SAN FRANCISCO — Heightened tensions between the US and China — fueled by factors including the Trump administration and a more aggressive China — has ramped up the complexities communicators face in facilitating business between the two powerhouses.

“It’s always been complicated to a certain degree. But I think for a long time there was a pretty well understood operating framework, a fairly stable political and economic relationship,” William Moss, Intel’s director of reputation communications, said Wednesday at Holmes Report’s North American IN2Summit.

“We as a business communicate about our work in China and our Chinese customers and business there are now more factors that we have had to factor and juggle and more a delicate line we have had to walk to be aware of the political sensibilities on both sides,” he said.

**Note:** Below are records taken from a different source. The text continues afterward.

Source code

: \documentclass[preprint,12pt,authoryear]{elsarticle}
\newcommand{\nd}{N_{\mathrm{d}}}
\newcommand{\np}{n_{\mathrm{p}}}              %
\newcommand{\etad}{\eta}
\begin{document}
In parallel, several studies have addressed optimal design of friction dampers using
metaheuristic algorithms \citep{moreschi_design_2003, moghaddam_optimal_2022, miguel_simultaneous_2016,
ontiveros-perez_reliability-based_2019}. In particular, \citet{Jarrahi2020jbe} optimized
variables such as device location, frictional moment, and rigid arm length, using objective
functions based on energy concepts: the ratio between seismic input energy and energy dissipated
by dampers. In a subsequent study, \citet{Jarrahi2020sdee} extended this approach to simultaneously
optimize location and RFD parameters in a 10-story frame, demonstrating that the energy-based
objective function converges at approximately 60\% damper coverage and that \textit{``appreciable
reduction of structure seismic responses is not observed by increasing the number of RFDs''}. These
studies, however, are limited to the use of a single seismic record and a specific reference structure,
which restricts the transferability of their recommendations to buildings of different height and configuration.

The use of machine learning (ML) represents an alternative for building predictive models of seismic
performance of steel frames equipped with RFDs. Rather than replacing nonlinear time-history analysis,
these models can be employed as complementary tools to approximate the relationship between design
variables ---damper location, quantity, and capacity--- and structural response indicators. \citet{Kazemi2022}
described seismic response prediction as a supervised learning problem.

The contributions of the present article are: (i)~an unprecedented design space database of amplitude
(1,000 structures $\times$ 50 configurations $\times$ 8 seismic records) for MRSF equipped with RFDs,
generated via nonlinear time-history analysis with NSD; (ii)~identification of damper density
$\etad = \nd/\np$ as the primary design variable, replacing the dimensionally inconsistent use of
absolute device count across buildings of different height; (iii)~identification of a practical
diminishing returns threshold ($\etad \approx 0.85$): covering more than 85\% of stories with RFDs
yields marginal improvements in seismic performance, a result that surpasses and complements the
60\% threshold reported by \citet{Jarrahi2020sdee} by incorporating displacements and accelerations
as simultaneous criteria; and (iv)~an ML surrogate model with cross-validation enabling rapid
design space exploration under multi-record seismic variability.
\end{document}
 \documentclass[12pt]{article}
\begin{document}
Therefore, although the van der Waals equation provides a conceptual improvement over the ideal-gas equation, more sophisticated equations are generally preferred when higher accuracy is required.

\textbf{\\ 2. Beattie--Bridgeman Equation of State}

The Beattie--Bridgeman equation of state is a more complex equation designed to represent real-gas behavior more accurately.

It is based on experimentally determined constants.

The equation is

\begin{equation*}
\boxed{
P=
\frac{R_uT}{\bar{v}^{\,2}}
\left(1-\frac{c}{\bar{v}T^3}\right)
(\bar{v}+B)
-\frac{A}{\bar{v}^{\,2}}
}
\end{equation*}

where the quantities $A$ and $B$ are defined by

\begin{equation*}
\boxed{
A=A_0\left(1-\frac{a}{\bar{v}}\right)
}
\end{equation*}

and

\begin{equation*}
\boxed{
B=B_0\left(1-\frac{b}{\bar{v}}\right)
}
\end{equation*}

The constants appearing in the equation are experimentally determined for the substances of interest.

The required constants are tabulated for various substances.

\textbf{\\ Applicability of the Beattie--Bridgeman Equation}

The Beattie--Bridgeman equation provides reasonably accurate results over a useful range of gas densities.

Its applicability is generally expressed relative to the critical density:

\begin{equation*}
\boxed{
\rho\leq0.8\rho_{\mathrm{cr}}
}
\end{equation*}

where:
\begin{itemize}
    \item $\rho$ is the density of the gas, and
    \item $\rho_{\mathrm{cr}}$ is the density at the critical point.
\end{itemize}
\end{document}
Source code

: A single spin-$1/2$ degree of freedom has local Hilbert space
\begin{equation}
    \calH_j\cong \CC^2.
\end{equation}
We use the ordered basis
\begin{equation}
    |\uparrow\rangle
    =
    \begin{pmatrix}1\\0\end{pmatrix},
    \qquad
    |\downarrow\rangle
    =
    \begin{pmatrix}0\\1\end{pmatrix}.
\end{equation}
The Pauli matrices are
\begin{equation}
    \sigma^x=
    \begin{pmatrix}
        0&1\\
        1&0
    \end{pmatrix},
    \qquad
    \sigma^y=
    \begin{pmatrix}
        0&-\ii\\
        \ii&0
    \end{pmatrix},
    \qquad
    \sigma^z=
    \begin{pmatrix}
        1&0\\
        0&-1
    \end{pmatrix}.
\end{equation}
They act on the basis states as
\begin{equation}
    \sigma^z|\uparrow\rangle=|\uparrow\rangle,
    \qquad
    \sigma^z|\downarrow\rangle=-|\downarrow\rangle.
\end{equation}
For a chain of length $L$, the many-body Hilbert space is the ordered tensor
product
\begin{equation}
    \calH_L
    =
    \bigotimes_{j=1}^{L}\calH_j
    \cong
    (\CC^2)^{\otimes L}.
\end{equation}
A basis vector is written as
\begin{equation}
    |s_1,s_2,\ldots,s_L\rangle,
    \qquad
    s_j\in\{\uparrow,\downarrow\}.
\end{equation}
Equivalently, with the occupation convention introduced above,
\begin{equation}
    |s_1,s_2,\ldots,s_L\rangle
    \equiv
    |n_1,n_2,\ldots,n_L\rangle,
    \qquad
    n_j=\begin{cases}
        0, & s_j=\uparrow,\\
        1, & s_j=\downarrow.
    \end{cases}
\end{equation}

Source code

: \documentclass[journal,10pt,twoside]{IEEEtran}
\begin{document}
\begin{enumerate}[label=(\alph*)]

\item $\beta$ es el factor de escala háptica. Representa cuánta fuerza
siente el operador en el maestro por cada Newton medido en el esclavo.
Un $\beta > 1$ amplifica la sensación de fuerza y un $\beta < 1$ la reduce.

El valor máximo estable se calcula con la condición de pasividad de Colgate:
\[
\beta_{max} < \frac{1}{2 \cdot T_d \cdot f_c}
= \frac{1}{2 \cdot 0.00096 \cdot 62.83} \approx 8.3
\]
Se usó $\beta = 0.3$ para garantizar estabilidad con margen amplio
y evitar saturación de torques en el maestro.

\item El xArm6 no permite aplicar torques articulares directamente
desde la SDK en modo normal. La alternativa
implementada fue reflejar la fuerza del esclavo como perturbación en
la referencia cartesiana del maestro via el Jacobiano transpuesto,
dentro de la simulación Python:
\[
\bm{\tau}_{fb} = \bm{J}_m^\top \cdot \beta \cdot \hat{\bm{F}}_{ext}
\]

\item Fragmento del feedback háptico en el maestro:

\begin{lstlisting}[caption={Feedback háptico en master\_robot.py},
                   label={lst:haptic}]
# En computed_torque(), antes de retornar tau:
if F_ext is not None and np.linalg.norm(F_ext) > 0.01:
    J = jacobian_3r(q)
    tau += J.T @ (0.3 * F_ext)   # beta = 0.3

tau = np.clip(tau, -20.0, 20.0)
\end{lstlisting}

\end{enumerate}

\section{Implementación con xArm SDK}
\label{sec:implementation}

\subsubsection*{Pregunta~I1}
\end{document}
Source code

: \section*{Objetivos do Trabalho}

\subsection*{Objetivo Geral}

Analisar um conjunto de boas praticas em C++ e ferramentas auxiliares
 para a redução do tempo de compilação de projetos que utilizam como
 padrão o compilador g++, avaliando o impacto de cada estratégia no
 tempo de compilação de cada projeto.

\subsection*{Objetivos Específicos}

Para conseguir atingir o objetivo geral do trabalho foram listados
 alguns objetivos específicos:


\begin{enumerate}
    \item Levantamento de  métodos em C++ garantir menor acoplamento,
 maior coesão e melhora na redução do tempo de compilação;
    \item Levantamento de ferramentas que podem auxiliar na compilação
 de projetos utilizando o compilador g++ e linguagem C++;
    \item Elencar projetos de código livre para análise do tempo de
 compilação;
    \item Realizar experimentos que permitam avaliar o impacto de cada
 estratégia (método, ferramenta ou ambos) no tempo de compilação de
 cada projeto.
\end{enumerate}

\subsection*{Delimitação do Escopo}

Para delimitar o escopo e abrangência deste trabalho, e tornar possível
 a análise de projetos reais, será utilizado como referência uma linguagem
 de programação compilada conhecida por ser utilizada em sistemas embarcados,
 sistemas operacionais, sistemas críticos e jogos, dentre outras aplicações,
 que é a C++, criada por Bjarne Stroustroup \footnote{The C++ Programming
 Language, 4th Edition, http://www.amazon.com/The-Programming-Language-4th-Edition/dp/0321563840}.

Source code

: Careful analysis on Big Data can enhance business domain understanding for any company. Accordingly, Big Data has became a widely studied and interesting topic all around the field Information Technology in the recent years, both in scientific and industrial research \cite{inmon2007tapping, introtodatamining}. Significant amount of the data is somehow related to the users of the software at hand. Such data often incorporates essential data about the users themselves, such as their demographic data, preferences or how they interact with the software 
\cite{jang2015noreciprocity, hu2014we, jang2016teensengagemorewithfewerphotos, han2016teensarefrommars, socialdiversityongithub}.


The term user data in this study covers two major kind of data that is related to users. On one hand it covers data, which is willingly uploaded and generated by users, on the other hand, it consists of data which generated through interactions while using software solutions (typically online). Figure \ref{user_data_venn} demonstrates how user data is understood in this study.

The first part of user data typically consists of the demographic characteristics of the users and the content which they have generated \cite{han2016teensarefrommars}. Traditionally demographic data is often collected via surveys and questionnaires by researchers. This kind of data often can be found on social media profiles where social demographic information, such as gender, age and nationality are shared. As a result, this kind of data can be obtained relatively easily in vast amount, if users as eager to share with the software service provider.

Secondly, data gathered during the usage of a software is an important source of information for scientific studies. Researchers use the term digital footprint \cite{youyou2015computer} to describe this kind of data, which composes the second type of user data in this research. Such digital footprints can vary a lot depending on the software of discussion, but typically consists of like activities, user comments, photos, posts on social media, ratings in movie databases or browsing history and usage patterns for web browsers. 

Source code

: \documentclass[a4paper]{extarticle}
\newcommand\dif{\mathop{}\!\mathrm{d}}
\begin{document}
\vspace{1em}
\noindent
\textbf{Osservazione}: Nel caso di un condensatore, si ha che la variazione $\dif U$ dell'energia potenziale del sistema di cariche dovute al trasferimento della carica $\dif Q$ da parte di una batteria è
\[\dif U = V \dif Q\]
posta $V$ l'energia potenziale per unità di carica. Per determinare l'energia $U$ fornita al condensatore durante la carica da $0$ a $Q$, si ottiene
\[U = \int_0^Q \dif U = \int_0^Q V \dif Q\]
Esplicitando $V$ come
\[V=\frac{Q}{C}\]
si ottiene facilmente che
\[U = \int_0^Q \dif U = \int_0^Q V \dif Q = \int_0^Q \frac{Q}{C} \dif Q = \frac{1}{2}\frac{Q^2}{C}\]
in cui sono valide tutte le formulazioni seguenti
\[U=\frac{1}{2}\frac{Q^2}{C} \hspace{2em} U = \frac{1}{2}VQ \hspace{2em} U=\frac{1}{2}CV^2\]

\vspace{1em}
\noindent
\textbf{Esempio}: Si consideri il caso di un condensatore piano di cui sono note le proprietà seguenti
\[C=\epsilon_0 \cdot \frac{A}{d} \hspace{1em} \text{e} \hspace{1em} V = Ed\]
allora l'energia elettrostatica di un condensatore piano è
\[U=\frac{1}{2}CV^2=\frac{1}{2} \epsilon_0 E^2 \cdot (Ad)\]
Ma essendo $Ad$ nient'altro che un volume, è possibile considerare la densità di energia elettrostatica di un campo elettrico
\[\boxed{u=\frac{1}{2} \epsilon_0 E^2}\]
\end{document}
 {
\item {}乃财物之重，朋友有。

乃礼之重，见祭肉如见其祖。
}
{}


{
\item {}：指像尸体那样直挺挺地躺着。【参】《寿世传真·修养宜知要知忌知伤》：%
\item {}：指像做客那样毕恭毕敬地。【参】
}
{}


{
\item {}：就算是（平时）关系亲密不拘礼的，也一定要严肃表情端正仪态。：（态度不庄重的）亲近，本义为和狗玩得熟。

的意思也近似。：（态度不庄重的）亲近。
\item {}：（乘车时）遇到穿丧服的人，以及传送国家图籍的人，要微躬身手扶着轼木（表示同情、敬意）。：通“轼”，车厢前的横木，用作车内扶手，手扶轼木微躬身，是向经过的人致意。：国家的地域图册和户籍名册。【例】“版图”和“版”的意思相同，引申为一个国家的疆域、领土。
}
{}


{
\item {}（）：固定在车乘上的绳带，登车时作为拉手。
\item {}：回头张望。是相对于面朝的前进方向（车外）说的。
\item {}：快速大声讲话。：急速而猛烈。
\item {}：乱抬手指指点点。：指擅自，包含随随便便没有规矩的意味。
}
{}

Moss’s comments were part of an In2 panel discussion focused on bridging the communications gap between China at the US, and how communicators are doing that at a particularly fraught time in the political and economic relationship between the two nations. Participants in the panel, sponsored by The Hoffman Agency, also included Jennifer Kuperman, Alibaba’s head of international corporate affairs, and Jason Cao Hoffman’s general manager for China.

Speakers said that among the greatest challenges communicators face is breaking through the “anti-China rhetoric” prevalent in the US in order solidify relationships with the wide range of stakeholders necessary to succeed in doing business there.

“I think the media here and the way it portrays China and the US China relations hurts US China relations,” Kuperman said. “It’s not good and it’s not accurate.”

Moss agreed, adding that it’s incumbent on communicators to diffuse the misinformation out there — which is prevalent among groups from the press to employees — to accomplish their goals.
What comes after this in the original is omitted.